I read that you have translated a lot. Georges Perec, Jack London, Flaubert. What role does the translation play in your poetic inspiration? Why did you feel the need to translate? Who are your ‘masters’?
Desde que empecé a escribir la traducción me acompañó. Traduje primero letras de los Beatles para entender qué decían. Eso me llevó a Bob Dylan y Bob Dylan a la poesía estadounidense. Y después vinieron los ingleses. Y luego, los irlandeses, galeses y escoceses. Vale decir, antes de traducir ficción o ensayo, traduje poesía, práctica que todavía mantengo y que me permite leer en profundidad a autores que admiro. Confío que algo de lo bueno que esos autores escriben se me haya pegado.

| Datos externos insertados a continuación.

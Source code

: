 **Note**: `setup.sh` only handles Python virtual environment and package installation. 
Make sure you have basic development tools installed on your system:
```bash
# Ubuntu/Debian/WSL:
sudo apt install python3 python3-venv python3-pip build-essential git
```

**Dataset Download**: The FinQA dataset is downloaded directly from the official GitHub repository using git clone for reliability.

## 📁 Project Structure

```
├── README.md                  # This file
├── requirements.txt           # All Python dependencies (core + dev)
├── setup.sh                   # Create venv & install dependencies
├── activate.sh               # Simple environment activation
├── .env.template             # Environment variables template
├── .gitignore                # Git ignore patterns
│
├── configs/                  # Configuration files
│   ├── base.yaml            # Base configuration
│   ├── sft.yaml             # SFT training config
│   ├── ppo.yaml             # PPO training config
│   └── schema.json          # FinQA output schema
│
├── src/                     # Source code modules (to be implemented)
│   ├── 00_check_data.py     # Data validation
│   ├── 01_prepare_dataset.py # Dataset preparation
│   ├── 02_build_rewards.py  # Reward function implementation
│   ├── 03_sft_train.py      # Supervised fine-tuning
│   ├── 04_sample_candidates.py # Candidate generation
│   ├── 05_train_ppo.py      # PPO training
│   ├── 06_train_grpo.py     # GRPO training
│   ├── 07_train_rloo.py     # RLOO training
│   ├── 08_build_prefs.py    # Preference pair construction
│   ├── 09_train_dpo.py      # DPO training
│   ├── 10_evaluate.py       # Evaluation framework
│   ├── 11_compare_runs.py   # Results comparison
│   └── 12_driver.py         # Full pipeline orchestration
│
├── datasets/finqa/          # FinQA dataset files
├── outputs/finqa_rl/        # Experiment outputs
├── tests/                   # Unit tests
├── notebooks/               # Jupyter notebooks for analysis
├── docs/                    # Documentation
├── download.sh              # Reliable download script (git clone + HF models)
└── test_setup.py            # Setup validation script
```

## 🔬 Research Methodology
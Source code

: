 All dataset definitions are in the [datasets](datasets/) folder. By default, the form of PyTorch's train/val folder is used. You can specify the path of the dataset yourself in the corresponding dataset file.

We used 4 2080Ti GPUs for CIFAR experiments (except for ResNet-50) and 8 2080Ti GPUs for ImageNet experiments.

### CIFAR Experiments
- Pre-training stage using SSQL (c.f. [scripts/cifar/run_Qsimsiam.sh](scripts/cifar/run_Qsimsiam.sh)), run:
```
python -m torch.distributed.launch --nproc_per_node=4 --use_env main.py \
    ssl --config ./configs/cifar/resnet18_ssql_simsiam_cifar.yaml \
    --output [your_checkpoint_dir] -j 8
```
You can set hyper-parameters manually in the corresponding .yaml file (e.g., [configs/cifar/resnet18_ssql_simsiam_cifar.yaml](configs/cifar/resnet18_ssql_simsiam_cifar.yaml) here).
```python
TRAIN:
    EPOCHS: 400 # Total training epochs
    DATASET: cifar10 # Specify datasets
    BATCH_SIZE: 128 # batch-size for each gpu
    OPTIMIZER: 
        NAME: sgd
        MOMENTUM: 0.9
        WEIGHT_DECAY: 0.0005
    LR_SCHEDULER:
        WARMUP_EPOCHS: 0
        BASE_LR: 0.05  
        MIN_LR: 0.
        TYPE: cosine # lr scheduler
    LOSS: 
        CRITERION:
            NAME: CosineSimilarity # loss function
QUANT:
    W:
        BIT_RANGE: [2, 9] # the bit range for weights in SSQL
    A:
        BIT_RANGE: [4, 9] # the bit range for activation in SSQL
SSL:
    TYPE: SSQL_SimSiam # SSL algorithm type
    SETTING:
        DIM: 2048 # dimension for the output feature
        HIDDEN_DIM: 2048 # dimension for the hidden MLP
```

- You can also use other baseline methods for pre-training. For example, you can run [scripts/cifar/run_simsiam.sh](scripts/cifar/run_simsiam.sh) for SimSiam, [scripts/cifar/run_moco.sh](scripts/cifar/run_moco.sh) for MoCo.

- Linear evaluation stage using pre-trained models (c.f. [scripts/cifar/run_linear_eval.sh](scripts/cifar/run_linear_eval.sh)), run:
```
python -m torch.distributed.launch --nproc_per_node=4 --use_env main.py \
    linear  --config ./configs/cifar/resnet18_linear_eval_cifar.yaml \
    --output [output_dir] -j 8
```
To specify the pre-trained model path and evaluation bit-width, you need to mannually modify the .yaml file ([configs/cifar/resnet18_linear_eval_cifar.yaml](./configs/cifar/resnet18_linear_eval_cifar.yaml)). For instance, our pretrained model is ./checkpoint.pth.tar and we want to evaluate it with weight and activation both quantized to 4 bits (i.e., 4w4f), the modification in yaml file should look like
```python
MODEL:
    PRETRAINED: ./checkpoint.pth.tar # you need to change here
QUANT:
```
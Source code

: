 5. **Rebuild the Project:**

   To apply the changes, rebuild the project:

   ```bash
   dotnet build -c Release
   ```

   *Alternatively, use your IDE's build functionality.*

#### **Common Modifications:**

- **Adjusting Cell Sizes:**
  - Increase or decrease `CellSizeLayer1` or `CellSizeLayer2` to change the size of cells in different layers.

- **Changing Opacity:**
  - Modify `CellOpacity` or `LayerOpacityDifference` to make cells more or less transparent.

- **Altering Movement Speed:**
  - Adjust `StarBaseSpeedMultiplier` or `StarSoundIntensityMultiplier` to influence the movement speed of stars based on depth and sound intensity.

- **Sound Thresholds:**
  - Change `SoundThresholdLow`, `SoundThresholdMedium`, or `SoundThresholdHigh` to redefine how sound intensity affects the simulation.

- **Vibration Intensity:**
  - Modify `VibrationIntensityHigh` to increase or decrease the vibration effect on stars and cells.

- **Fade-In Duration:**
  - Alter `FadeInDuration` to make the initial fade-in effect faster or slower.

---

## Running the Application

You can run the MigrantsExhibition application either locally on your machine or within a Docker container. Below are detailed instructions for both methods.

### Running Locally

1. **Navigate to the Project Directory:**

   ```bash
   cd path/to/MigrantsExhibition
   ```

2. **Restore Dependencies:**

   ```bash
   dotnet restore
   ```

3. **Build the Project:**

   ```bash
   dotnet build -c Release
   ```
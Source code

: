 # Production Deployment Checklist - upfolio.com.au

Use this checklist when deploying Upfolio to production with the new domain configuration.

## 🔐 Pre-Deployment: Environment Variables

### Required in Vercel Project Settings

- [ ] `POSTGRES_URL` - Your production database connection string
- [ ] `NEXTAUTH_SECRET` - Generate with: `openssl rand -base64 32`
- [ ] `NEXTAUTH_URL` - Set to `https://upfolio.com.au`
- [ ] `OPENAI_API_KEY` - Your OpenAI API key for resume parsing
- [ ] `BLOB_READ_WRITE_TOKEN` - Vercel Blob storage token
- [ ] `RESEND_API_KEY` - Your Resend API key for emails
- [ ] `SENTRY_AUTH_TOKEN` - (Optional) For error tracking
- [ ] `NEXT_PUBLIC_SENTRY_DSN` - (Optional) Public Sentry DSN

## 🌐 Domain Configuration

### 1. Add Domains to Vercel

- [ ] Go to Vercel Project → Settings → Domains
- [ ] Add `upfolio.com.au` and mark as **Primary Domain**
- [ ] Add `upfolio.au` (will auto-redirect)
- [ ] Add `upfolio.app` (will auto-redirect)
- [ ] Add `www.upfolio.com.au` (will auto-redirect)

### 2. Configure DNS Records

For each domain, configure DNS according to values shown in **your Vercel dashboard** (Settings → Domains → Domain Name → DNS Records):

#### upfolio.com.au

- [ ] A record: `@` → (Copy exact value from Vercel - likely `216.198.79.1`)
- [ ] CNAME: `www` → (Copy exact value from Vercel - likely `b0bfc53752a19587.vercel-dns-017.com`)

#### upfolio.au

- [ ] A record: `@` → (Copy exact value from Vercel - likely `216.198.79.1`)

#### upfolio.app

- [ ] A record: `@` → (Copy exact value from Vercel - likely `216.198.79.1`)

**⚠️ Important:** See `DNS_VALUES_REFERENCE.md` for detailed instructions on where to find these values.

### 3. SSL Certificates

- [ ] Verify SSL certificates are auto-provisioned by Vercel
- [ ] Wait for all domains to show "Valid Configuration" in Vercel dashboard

La traducción amateur me llevó a otra más profesional. Ahí es cuando empecé a ocuparme de otras formas de escritura. De todos uno aprende algo. Flaubert es prácticamente un poeta y su nivel de perfección a veces me deja con la boca abierta. London me enseñó cómo ir al centro de algo sin perderlo de vista. Perec me enseñó maneras de la autobiografía en las que el autobiógrafo no se pone en primer plano. Pero en muchos otros autores encontré inspiración. Para sumar algunos otros que traduje, me gustó mucho trabajar sobre los poetas Moya Cannon de Irlanda, Richard Gwyn de Gales, R.S. Thomas también de Gales y sobre una magnífica cuentista irlandesa que recomiendo enfáticamente: Claire Keegan.
I saw that you built an anthology of Argentine poetry. What poetry is read today in Argentina, what are the dominant themes? What role does an author like Jorge Luis Borges, in Italy well known and translated?
No publiqué una antología de poesía argentina, sino cuatro. Tengo la impresión que, respecto de otras naciones de Latinoamérica, los argentinos no hemos sabido promocionarnos bien porque, cuando uno sale del país, nota que lo que se conoce es muy poco. Estoy seguro que si yo te menciono a Joaquín O. Giannuzzi, Francisco Madariaga, Alberto Girri, Arnaldo Calveyra o Juan José Saer, por decir algo, ni vos ni tus lectores sabrías quiénes son, y se trata de algunos de los más grandes poetas de Argentina de todas las épocas. Para tu sorpresa, Borges no tiene, como poeta, la menor importancia en la Argentina. Su poesía siempre fue percibida como demasiado elocuente y “literaria”. Por lo tanto, para la mayoría de los poetas argentinos fue un ejemplo por su prosa, no por su poesía que no resultó nada influyente.
Ahora bien, la riqueza de la poesía argentina es enorme y estoy seguro de que en Italia se sabe muy poco de eso. En general, la pereza y la ignorancia –una mala combinación– nos ubica en un conjunto informe que se llama “poesía latinoamericana”, a su vez incluido en otro conjunto más informe todavía que se llama “poesía española”. El problema es que la prosodia latinoamericana se separó de la española hace más de un siglo y casi no hay contacto entre los poetas de una y otra margen del Atlántico. Luego, cada país de Latinoamérica tiene su propia historia y sus propias tradiciones: no es lo mismo un poeta cubano, que tiende naturalmente al barroco, que un poeta chileno, con propensión a la épica. Son características que, en general, el término “latinoamérico” tiende a borrar. Es como si uno pensara que la “poesía europea” incluye en igualdad de condiciones a un inglés, un alemán y a un albanés. Son tradiciones distintas, profundizadas por idiomas distintos. Pero el idioma común tiende a engañar.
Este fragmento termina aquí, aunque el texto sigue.